Why and how I use both Instapaper and Read It Later

The goal here, as ever, is to reduce friction.

Like everyone else on the planet, I use the hell out of Instapaper, and have for a very long time. (That said, I really don’t use it as much these days because I send damn near everything straight to my Kindle as I come across it.)

I’ve created various folders within Instapaper, including one I call media, that I use to hold, well, links to various media I come across each day. These mostly are videos related to science, technology, (non-)religion and politics, but also include a ton of pop-culture stuff.

A while ago Marco made it possible to target particular Instapaper folders with folder-specific bookmarklets. This was a feature I had been asking for, and it was implemented well.
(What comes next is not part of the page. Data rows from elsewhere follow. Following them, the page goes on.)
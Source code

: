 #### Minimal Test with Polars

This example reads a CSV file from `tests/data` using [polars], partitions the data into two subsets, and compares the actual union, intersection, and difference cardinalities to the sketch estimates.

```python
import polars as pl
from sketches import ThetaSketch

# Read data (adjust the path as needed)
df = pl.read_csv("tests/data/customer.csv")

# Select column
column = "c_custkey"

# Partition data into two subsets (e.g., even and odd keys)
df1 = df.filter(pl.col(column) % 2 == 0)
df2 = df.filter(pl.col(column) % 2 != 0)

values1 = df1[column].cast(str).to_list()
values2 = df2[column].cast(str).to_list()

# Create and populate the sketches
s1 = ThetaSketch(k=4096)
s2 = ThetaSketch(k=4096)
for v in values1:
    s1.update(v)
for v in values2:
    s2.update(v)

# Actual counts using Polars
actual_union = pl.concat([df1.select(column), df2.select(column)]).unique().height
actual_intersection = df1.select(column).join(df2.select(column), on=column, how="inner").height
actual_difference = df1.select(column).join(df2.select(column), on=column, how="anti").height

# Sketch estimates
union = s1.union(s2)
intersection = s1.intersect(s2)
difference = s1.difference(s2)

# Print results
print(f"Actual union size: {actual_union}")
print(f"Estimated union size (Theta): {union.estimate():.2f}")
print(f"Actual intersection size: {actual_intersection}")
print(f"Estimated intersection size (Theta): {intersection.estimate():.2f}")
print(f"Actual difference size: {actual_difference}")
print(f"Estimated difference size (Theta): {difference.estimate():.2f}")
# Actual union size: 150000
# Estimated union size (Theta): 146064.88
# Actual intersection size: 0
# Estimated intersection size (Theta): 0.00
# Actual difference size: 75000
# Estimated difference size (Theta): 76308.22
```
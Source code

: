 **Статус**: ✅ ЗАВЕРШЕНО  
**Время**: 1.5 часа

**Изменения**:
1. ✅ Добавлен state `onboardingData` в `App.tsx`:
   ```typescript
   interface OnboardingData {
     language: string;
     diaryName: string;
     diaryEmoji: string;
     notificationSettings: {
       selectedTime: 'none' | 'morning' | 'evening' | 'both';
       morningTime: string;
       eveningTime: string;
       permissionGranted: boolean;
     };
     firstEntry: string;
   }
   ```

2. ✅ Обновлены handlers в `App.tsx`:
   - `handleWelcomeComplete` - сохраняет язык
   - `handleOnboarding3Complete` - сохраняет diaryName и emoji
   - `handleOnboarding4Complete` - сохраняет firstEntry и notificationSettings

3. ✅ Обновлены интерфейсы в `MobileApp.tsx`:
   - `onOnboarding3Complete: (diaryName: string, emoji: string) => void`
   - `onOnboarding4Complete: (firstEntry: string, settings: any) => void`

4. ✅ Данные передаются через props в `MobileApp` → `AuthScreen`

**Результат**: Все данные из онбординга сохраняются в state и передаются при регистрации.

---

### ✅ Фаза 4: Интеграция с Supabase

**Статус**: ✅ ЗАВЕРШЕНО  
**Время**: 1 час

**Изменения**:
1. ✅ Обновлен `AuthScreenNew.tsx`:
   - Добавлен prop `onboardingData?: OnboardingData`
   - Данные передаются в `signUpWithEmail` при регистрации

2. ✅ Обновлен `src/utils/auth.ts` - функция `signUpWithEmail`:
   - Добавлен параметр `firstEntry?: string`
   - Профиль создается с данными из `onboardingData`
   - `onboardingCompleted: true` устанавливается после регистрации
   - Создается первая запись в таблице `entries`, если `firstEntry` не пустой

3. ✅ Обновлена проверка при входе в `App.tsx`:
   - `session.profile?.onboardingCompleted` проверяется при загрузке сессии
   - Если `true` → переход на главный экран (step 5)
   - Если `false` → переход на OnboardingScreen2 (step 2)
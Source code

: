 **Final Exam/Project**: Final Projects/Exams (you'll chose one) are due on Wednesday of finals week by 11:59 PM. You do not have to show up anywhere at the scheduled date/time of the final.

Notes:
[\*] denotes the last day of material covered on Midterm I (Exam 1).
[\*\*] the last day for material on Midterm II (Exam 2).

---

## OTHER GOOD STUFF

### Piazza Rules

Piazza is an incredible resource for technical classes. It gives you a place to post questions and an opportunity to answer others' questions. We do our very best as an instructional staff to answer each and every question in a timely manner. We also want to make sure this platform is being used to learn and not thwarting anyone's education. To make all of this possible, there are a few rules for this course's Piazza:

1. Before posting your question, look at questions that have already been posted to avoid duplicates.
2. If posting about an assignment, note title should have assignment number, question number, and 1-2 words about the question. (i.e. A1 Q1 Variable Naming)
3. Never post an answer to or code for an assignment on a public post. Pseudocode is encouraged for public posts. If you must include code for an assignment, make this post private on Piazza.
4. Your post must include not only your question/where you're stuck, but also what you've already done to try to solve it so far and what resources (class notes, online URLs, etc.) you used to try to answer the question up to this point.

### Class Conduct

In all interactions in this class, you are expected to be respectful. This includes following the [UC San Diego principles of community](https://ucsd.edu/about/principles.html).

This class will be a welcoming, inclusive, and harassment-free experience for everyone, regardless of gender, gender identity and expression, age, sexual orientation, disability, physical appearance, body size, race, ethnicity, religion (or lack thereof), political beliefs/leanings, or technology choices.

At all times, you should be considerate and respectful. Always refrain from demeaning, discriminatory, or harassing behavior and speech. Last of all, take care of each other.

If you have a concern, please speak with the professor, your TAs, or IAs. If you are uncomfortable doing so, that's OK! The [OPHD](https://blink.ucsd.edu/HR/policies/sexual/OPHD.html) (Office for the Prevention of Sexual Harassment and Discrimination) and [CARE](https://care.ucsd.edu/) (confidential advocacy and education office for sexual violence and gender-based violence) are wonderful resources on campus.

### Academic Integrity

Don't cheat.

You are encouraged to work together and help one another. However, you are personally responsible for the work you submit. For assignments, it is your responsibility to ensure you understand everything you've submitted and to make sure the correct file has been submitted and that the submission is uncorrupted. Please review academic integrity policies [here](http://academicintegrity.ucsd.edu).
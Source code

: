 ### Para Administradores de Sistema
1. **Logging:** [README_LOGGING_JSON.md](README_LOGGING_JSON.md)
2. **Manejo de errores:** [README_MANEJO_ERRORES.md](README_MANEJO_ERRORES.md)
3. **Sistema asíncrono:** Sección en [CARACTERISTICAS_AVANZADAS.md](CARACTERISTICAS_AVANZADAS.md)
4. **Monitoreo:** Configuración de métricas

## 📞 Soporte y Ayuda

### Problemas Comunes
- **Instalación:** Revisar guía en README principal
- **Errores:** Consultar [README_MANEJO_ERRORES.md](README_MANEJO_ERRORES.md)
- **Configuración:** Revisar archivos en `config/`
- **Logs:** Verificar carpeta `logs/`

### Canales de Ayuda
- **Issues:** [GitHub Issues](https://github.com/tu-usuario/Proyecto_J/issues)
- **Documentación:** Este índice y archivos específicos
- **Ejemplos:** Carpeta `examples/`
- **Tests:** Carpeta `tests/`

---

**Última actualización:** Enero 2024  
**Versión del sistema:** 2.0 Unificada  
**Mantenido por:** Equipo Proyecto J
The problem though is that this sort of targeting is available only via the browser proper, and not via the various tools I use to blaze through my feeds each day, namely Reeder for Mac and iPhone. (I get through the vast majority of my ~400 feeds with the iPhone app. I just haven’t found anything that’s nearly as fast or as fun to use. I love it.)

As you can imagine then, if I add videos to Instapaper within those apps, I’m compelled, when I visit my Instapaper queue, to manually move each one to my media folder (if I’m not going to watch it as I come across it in Instapaper). This is just the kind of thing that drives me crazy, and so I set out to find a simple way around it.

After giving it some thought and coming up with some wildly complicated workarounds, it dawned on me that Reeder lets you add various and multiple services to its Services menu, and it just so happens it supports both Instapaper and Read It Later (which I had heard was very similar to Instapaper, but had never used).

So, I created a Read It Later account and added it to Reeder’s Services menu on both the Mac and the iPhone. Now, whenever I come across a media link, I just send it to Read It Later; everything else goes to Instapaper.

Relatedly, whenever I’m in front of my Mac and doing general browsing/feed-reading, I usually have my screen divided into two sections: the left one-third of the screen is devoted to a first browser window for consuming the various queued media; the right two-thirds is devoted to either Reeder or a second browser window for reading the various articles I currently have open. (I use Divvy for this sort of thing. It’s awesome.)

I use Chrome, and so I pin my Read It Later queue to the first tab in the left browser window, and my Instapaper queue to the first tab in the right browser window.

The whole setup works remarkably well, and I can’t imagine there being any less friction.